Without including any images, output the listing below exactly.

EXCERPTED DATA >>
= Beginning of Section =

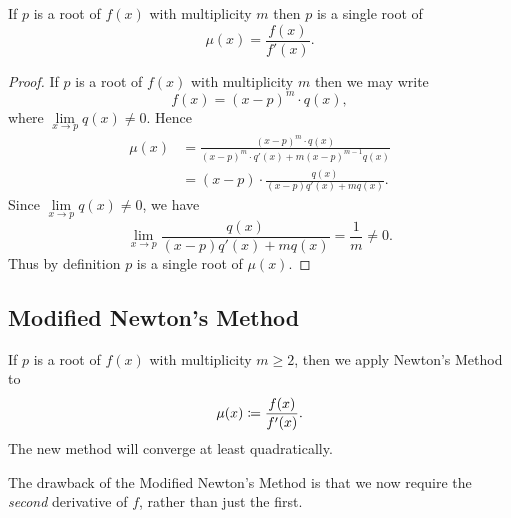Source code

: \documentclass[class=article, crop=false]{standalone}
\begin{document}
  \begin{theorem}{}
    If $p$ is a root of $f(x)$ with multiplicity $m$ then $p$ is a single root of
    \[
      \mu(x) = \frac{f(x)}{f'(x)}.
    \]
    \begin{proof}
      If $p$ is a root of $f(x)$ with multiplicity $m$ then we may write
      \[
        f(x) = (x - p)^m\cdot q(x),
      \]
      where $\lim\limits_{x\to p} q(x)\neq 0$. Hence
      \begin{align*}
        \mu(x) &= \frac{(x - p)^m\cdot q(x)}{(x - p)^m\cdot q'(x) + m(x - p)^{m - 1}q(x)} \\
               &= (x - p)\cdot \frac{q(x)}{(x - p)q'(x) + mq(x)}.
      \end{align*}
      Since $\lim\limits_{x\to p} q(x)\neq 0$, we have
      \[
        \lim_{x\to p} \frac{q(x)}{(x - p)q'(x) + mq(x)} = \frac{1}{m} \neq 0.
      \]
      Thus by definition $p$ is a single root of $\mu(x)$.
    \end{proof}
  \end{theorem}
  \subsection{Modified Newton's Method}
  If $p$ is a root of $f(x)$ with multiplicity $m \geq 2$, then we apply Newton's Method to
  \[
    \mu(x)\coloneqq \frac{f(x)}{f'(x)}.
  \]
  The new method will converge at least quadratically.
  \begin{note}{}
    The drawback of the Modified Newton's Method is that we now require the \emph{second} derivative of $f$, rather than just the first.
  \end{note}
\end{document}
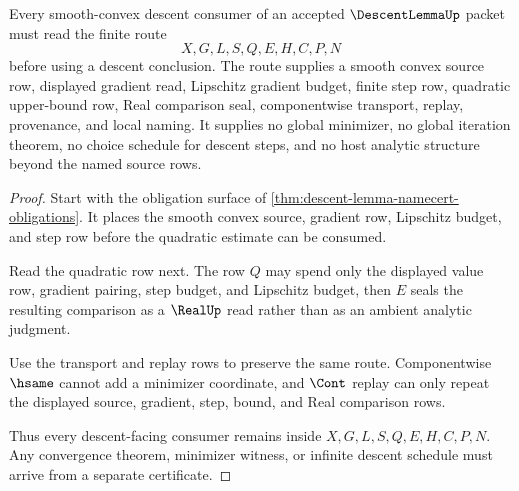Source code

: \begin{theorem}
\label{thm:descent-lemma-quadratic-bound-route}
Every smooth-convex descent consumer of an accepted $\DescentLemmaUp$ packet must read the finite route
$$
X,G,L,S,Q,E,H,C,P,N
$$
before using a descent conclusion. The route supplies a smooth convex source row, displayed gradient read, Lipschitz gradient budget, finite step row, quadratic upper-bound row, Real comparison seal, componentwise transport, replay, provenance, and local naming. It supplies no global minimizer, no global iteration theorem, no choice schedule for descent steps, and no host analytic structure beyond the named source rows.
\end{theorem}
\begin{proof}
Start with the obligation surface of \autoref{thm:descent-lemma-namecert-obligations}. It places the smooth convex source, gradient row, Lipschitz budget, and step row before the quadratic estimate can be consumed.

Read the quadratic row next. The row $Q$ may spend only the displayed value row, gradient pairing, step budget, and Lipschitz budget, then $E$ seals the resulting comparison as a $\RealUp$ read rather than as an ambient analytic judgment.

Use the transport and replay rows to preserve the same route. Componentwise $\hsame$ cannot add a minimizer coordinate, and $\Cont$ replay can only repeat the displayed source, gradient, step, bound, and Real comparison rows.

Thus every descent-facing consumer remains inside $X,G,L,S,Q,E,H,C,P,N$. Any convergence theorem, minimizer witness, or infinite descent schedule must arrive from a separate certificate.
\end{proof}


\begin{closurestatus}{\DescentLemmaUp}
  \theoryclosure{\seedClosure}
  \formalstatus{\unformalizedV}
\end{closurestatus}
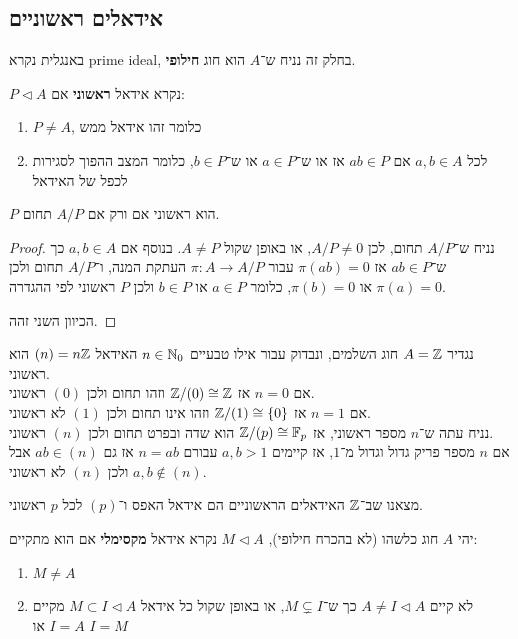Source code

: \subsection{אידאלים ראשוניים}
באנגלית נקרא prime ideal, בחלק זה נניח ש־$A$ הוא חוג \textbf{חילופי}.

\begin{definition}
	$P \triangleleft A$ נקרא אידאל \textbf{ראשוני} אם:
	\begin{enumerate}
		\item $P \ne A$, כלומר זהו אידאל ממש
		\item לכל $a, b \in A$ אם $a b \in P$ אז או ש־$a \in P$ או ש־$b \in P$, כלומר המצב ההפוך לסגירות לכפל של האידאל
	\end{enumerate}
\end{definition}
\begin{proposition}
	$P$ הוא ראשוני אם ורק אם $A / P$ תחום.
\end{proposition}
\begin{proof}
	נניח ש־$A / P$ תחום, לכן $A / P \ne 0$, או באופן שקול $A \ne P$.
	בנוסף אם $a, b \in A$ כך ש־$a b \in P$ אז $\pi(a b) = 0$ עבור $\pi : A \to A / P$ העתקת המנה, ו־$A / P$ תחום ולכן $\pi(a) = 0$ או $\pi(b) = 0$,
	כלומר $a \in P$ או $b \in P$ ולכן $P$ ראשוני לפי ההגדרה.

	הכיוון השני זהה.
\end{proof}
\begin{example}
	נגדיר $A = \mathbb{Z}$ חוג השלמים, ונבדוק עבור אילו טבעיים $n \in \mathbb{N}_0$ האידאל $(n) = n \mathbb{Z}$ הוא ראשוני. \\
	אם $n = 0$ אז $\mathbb{Z} / (0) \cong \mathbb{Z}$ וזהו תחום ולכן $(0)$ ראשוני. \\
	אם $n = 1$ אז $\mathbb{Z} / (1) \cong \{ 0 \}$ וזהו אינו תחום ולכן $(1)$ לא ראשוני. \\
	נניח עתה ש־$n$ מספר ראשוני, אז $\mathbb{Z} / (p) \cong \mathbb{F}_p$ הוא שדה ובפרט תחום ולכן $(n)$ ראשוני. \\
	אם $n$ מספר פריק גדול וגדול מ־$1$, אז קיימים $a, b > 1$ עבורם $n = a b$ אז גם $a b \in (n)$ אבל $a, b \notin (n)$ ולכן $(n)$ לא ראשוני.

	מצאנו שב־$\mathbb{Z}$ האידאלים הראשוניים הם אידאל האפס ו־$(p)$ לכל $p$ ראשוני.
\end{example}
\begin{definition}
	יהי $A$ חוג כלשהו (לא בהכרח חילופי), $M \triangleleft A$ נקרא אידאל \textbf{מקסימלי} אם הוא מתקיים:
	\begin{enumerate}
		\item $M \ne A$
		\item לא קיים $A \ne I \triangleleft A$ כך ש־$M \subsetneq I$, או באופן שקול כל אידאל $M \subset I \triangleleft A$ מקיים $I = A$ או $I = M$
	\end{enumerate}
\end{definition}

= End of Section =

OUTPUT FOR THIS TASK >>
Source code

: \documentclass[class=article, crop=false]{standalone}
\begin{document}
  \begin{theorem}{}
    If $p$ is a root of $f(x)$ with multiplicity $m$ then $p$ is a single root of
    \[
      \mu(x) = \frac{f(x)}{f'(x)}.
    \]
    \begin{proof}
      If $p$ is a root of $f(x)$ with multiplicity $m$ then we may write
      \[
        f(x) = (x - p)^m\cdot q(x),
      \]
      where $\lim\limits_{x\to p} q(x)\neq 0$. Hence
      \begin{align*}
        \mu(x) &= \frac{(x - p)^m\cdot q(x)}{(x - p)^m\cdot q'(x) + m(x - p)^{m - 1}q(x)} \\
               &= (x - p)\cdot \frac{q(x)}{(x - p)q'(x) + mq(x)}.
      \end{align*}
      Since $\lim\limits_{x\to p} q(x)\neq 0$, we have
      \[
        \lim_{x\to p} \frac{q(x)}{(x - p)q'(x) + mq(x)} = \frac{1}{m} \neq 0.
      \]
      Thus by definition $p$ is a single root of $\mu(x)$.
    \end{proof}
  \end{theorem}
  \subsection{Modified Newton's Method}
  If $p$ is a root of $f(x)$ with multiplicity $m \geq 2$, then we apply Newton's Method to
  \[
    \mu(x)\coloneqq \frac{f(x)}{f'(x)}.
  \]
  The new method will converge at least quadratically.
  \begin{note}{}
    The drawback of the Modified Newton's Method is that we now require the \emph{second} derivative of $f$, rather than just the first.
  \end{note}
\end{document}
Source code

: \begin{theorem}
\label{thm:descent-lemma-quadratic-bound-route}
Every smooth-convex descent consumer of an accepted $\DescentLemmaUp$ packet must read the finite route
$$
X,G,L,S,Q,E,H,C,P,N
$$
before using a descent conclusion. The route supplies a smooth convex source row, displayed gradient read, Lipschitz gradient budget, finite step row, quadratic upper-bound row, Real comparison seal, componentwise transport, replay, provenance, and local naming. It supplies no global minimizer, no global iteration theorem, no choice schedule for descent steps, and no host analytic structure beyond the named source rows.
\end{theorem}
\begin{proof}
Start with the obligation surface of \autoref{thm:descent-lemma-namecert-obligations}. It places the smooth convex source, gradient row, Lipschitz budget, and step row before the quadratic estimate can be consumed.

Read the quadratic row next. The row $Q$ may spend only the displayed value row, gradient pairing, step budget, and Lipschitz budget, then $E$ seals the resulting comparison as a $\RealUp$ read rather than as an ambient analytic judgment.

Use the transport and replay rows to preserve the same route. Componentwise $\hsame$ cannot add a minimizer coordinate, and $\Cont$ replay can only repeat the displayed source, gradient, step, bound, and Real comparison rows.

Thus every descent-facing consumer remains inside $X,G,L,S,Q,E,H,C,P,N$. Any convergence theorem, minimizer witness, or infinite descent schedule must arrive from a separate certificate.
\end{proof}


\begin{closurestatus}{\DescentLemmaUp}
  \theoryclosure{\seedClosure}
  \formalstatus{\unformalizedV}
\end{closurestatus}
Source code

: \subsection{אידאלים ראשוניים}
באנגלית נקרא prime ideal, בחלק זה נניח ש־$A$ הוא חוג \textbf{חילופי}.

\begin{definition}
	$P \triangleleft A$ נקרא אידאל \textbf{ראשוני} אם:
	\begin{enumerate}
		\item $P \ne A$, כלומר זהו אידאל ממש
		\item לכל $a, b \in A$ אם $a b \in P$ אז או ש־$a \in P$ או ש־$b \in P$, כלומר המצב ההפוך לסגירות לכפל של האידאל
	\end{enumerate}
\end{definition}
\begin{proposition}
	$P$ הוא ראשוני אם ורק אם $A / P$ תחום.
\end{proposition}
\begin{proof}
	נניח ש־$A / P$ תחום, לכן $A / P \ne 0$, או באופן שקול $A \ne P$.
	בנוסף אם $a, b \in A$ כך ש־$a b \in P$ אז $\pi(a b) = 0$ עבור $\pi : A \to A / P$ העתקת המנה, ו־$A / P$ תחום ולכן $\pi(a) = 0$ או $\pi(b) = 0$,
	כלומר $a \in P$ או $b \in P$ ולכן $P$ ראשוני לפי ההגדרה.

	הכיוון השני זהה.
\end{proof}
\begin{example}
	נגדיר $A = \mathbb{Z}$ חוג השלמים, ונבדוק עבור אילו טבעיים $n \in \mathbb{N}_0$ האידאל $(n) = n \mathbb{Z}$ הוא ראשוני. \\
	אם $n = 0$ אז $\mathbb{Z} / (0) \cong \mathbb{Z}$ וזהו תחום ולכן $(0)$ ראשוני. \\
	אם $n = 1$ אז $\mathbb{Z} / (1) \cong \{ 0 \}$ וזהו אינו תחום ולכן $(1)$ לא ראשוני. \\
	נניח עתה ש־$n$ מספר ראשוני, אז $\mathbb{Z} / (p) \cong \mathbb{F}_p$ הוא שדה ובפרט תחום ולכן $(n)$ ראשוני. \\
	אם $n$ מספר פריק גדול וגדול מ־$1$, אז קיימים $a, b > 1$ עבורם $n = a b$ אז גם $a b \in (n)$ אבל $a, b \notin (n)$ ולכן $(n)$ לא ראשוני.

	מצאנו שב־$\mathbb{Z}$ האידאלים הראשוניים הם אידאל האפס ו־$(p)$ לכל $p$ ראשוני.
\end{example}
\begin{definition}
	יהי $A$ חוג כלשהו (לא בהכרח חילופי), $M \triangleleft A$ נקרא אידאל \textbf{מקסימלי} אם הוא מתקיים:
	\begin{enumerate}
		\item $M \ne A$
		\item לא קיים $A \ne I \triangleleft A$ כך ש־$M \subsetneq I$, או באופן שקול כל אידאל $M \subset I \triangleleft A$ מקיים $I = A$ או $I = M$
	\end{enumerate}
\end{definition}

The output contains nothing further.